> DIRECTIONS: Below are records; work out how many of their lines contain "yout" and give only that number.

(Rendered images with source text)
▼
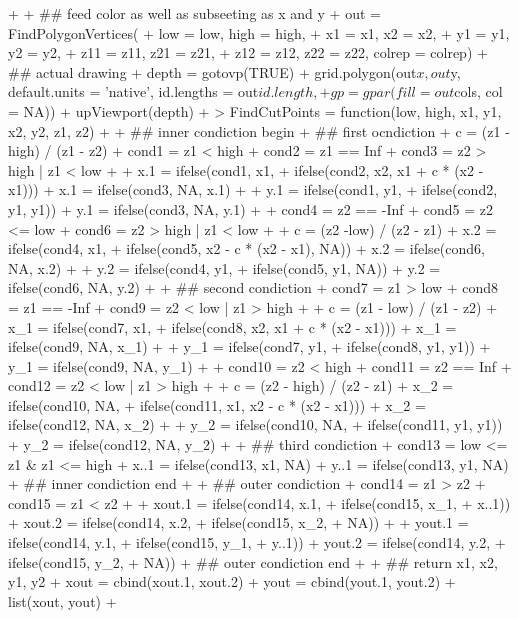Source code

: \documentclass[paper=a4, fontsize=11pt]{report}
\begin{document}
\begin{Schunk}
\begin{Sinput}
{+     
+     ## feed color as well as subseeting as x and y
+     out = FindPolygonVertices(
+                 low = low, high = high,
+                 x1 = x1, x2 = x2, 
+                 y1 = y1, y2 = y2,
+                 z11 = z11, z21 = z21, 
+                 z12 = z12, z22 = z22, colrep = colrep)
+     ## actual drawing
+     depth = gotovp(TRUE)
+     grid.polygon(out$x, out$y, default.units = 'native', id.lengths = out$id.length,
+              gp = gpar(fill = out$cols, col = NA))
+     upViewport(depth)
+ }
> FindCutPoints = function(low, high, x1, y1, x2, y2, z1, z2)
+ {
+ ## inner condiction begin
+     ## first ocndiction
+     c = (z1 - high) / (z1 - z2)
+     cond1 = z1 < high
+     cond2 = z1 == Inf
+     cond3 = z2 > high | z1 < low
+     
+     x.1 = ifelse(cond1, x1, 
+               ifelse(cond2, x2, x1 + c * (x2 - x1)))
+     x.1 = ifelse(cond3, NA, x.1)
+                 
+     y.1 = ifelse(cond1, y1, 
+                ifelse(cond2, y1, y1))
+     y.1 = ifelse(cond3, NA, y.1)
+     
+     cond4 = z2 == -Inf
+     cond5 = z2 <= low
+     cond6 = z2 > high | z1 < low
+ 
+     c = (z2 -low) / (z2 - z1)
+     x.2 = ifelse(cond4, x1,
+              ifelse(cond5, x2 - c * (x2 - x1), NA))
+     x.2 = ifelse(cond6, NA, x.2)
+              
+     y.2 = ifelse(cond4, y1,
+               ifelse(cond5, y1, NA))
+     y.2 = ifelse(cond6, NA, y.2)
+ 
+     ## second condiction
+     cond7 = z1 > low
+     cond8 = z1 == -Inf
+     cond9 = z2 < low | z1 > high
+     
+     c = (z1 - low) / (z1 - z2)
+     x_1 = ifelse(cond7, x1, 
+                 ifelse(cond8, x2, x1 + c * (x2 - x1)))
+     x_1 = ifelse(cond9, NA, x_1)
+                 
+     y_1 = ifelse(cond7, y1, 
+                 ifelse(cond8, y1, y1))
+     y_1 = ifelse(cond9, NA, y_1)
+     
+     cond10 = z2 < high
+     cond11 = z2 == Inf
+     cond12 = z2 < low | z1 > high
+                 
+     c = (z2 - high) / (z2 - z1)
+     x_2 = ifelse(cond10, NA, 
+                 ifelse(cond11, x1, x2 - c * (x2 - x1)))
+     x_2 = ifelse(cond12, NA, x_2)
+                 
+     y_2 = ifelse(cond10, NA, 
+                 ifelse(cond11, y1, y1))
+     y_2 = ifelse(cond12, NA, y_2)
+                 
+     ## third condiction
+     cond13 = low <= z1 & z1 <= high
+     x..1 = ifelse(cond13, x1, NA)
+     y..1 = ifelse(cond13, y1, NA)
+ ## inner condiction end
+     
+ ## outer condiction 
+     cond14 = z1 > z2
+     cond15 = z1 < z2
+ 
+     xout.1 = ifelse(cond14, x.1,
+                 ifelse(cond15, x_1,
+                         x..1))
+     xout.2 = ifelse(cond14, x.2,
+                 ifelse(cond15, x_2,
+                         NA))						
+ 
+     yout.1 = ifelse(cond14, y.1,
+                 ifelse(cond15, y_1,
+                         y..1))
+     yout.2 = ifelse(cond14, y.2,
+                 ifelse(cond15, y_2,
+                         NA))			
+ ## outer condiction end
+ 
+     ## return x1, x2, y1, y2
+     xout = cbind(xout.1, xout.2)
+     yout = cbind(yout.1, yout.2)
+     list(xout, yout)
+ }
\end{Sinput}
\end{Schunk}
\end{document}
▲
> RESULT BELOW: 4